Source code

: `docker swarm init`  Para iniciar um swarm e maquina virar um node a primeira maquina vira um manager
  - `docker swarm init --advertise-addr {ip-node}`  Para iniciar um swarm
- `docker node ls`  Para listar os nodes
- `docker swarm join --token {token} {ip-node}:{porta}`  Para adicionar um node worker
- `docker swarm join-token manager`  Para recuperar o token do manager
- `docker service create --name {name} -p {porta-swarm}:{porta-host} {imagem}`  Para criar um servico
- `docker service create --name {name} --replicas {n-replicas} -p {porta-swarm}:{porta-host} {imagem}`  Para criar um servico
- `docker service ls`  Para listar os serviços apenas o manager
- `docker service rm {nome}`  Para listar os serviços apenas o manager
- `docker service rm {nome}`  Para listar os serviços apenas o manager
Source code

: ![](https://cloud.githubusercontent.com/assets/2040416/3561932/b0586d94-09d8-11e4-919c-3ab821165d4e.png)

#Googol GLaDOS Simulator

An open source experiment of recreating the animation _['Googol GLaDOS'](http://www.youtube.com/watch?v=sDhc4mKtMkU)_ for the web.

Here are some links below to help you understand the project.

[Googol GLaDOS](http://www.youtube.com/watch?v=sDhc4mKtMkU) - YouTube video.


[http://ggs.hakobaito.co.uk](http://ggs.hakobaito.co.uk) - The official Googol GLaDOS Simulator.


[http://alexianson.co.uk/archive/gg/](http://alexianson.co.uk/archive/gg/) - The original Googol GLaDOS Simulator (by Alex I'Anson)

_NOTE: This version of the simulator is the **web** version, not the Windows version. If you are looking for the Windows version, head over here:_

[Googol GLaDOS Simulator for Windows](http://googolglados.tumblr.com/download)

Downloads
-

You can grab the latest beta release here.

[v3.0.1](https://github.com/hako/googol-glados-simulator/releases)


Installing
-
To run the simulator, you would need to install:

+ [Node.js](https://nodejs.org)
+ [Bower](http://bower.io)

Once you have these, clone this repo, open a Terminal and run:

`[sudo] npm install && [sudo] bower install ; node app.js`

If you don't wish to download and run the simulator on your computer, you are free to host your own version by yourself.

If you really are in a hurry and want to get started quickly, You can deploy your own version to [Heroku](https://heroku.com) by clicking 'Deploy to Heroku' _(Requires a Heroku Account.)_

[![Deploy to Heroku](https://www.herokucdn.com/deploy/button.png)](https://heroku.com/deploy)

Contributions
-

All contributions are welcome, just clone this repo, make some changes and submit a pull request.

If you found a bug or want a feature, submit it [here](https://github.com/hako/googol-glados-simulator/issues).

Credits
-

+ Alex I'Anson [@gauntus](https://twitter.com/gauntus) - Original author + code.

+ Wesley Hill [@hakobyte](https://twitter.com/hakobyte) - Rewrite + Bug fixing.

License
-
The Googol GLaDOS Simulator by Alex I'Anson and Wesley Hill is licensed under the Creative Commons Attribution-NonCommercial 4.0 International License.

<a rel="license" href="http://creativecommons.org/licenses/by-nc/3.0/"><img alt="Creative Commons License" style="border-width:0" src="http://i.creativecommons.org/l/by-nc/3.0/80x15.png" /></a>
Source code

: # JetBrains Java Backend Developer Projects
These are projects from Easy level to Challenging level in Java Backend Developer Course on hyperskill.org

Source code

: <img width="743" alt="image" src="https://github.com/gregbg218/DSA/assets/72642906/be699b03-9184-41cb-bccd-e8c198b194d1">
____
### What you are asked to do
From the line holding "If you found" to the last line of the material above, reproduce every line exactly, and only those.

### Result
If you found a bug or want a feature, submit it [here](https://github.com/hako/googol-glados-simulator/issues).

Credits
-

+ Alex I'Anson [@gauntus](https://twitter.com/gauntus) - Original author + code.

+ Wesley Hill [@hakobyte](https://twitter.com/hakobyte) - Rewrite + Bug fixing.

License
-
The Googol GLaDOS Simulator by Alex I'Anson and Wesley Hill is licensed under the Creative Commons Attribution-NonCommercial 4.0 International License.

<a rel="license" href="http://creativecommons.org/licenses/by-nc/3.0/"><img alt="Creative Commons License" style="border-width:0" src="http://i.creativecommons.org/l/by-nc/3.0/80x15.png" /></a>
Source code

: # JetBrains Java Backend Developer Projects
These are projects from Easy level to Challenging level in Java Backend Developer Course on hyperskill.org

Source code

: <img width="743" alt="image" src="https://github.com/gregbg218/DSA/assets/72642906/be699b03-9184-41cb-bccd-e8c198b194d1">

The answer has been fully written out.